Ban Guns, Not Students
In 2017, the Georgia Legislature passed HB280, which allows any individual 21 or older who possesses a Georgia concealed carry license may, as well as licenses issued by other states recognized in Georgia, carry a concealed weapon on a public college or university campus in Georgia.
The bill passed the same week as HB 37, the nation’s first and only Anti-Sanctuary Campus Bill, which threatens to take away the tax-exempt status of any private university that declared itself a sanctuary for undocumented students. The law was passed on the 100-year anniversary of a 1917 statute that threatened to take away the tax-exempt status of any university that admitted a Black student.
The Anti-Sanctuary Bill extended Georgia’s discriminatory and punitive laws targeting undocumented youth. In 2010, the Georgia Board of Regents passed Policy 4.1.6, banning undocumented students from admission to the top public universities in the state, including the University of Georgia (UGA). The ban went into effect in 2011, the same year UGA was celebrating the 50th anniversary of the racial desegregation of the university.

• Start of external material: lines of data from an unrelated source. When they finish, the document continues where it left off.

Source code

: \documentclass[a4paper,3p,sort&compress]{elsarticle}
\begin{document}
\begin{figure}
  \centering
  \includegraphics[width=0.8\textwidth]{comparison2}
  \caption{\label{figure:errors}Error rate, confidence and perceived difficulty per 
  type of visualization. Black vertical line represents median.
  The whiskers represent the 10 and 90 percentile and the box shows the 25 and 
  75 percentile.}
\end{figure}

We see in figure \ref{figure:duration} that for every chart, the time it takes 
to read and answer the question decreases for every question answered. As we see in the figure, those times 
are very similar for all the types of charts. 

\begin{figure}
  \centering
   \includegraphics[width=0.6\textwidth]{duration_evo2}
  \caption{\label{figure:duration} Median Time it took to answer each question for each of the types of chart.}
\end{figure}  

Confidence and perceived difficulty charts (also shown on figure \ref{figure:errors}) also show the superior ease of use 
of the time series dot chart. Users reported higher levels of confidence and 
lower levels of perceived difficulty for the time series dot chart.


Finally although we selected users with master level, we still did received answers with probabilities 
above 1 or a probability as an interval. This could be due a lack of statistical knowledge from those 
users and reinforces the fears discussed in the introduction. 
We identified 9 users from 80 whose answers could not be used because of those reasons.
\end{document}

While 23 states and Washington DC allow undocumented student residents to access public higher education with in-state tuition, Georgia remains one of only three states in the country - in addition to South Carolina and Alabama - to have a form of admissions ban against students in public higher education.
As a result of the combination of these laws and policies, the University of Georgia today allows guns in classrooms, but not undocumented students.
No further commentary is needed to demonstrate the moral deprivation of this state.
And we’ll continue to shout @fu_georgia in every classroom, every board room, and every senate chamber until we have a state - and a country - that bans guns, not students, from our schools.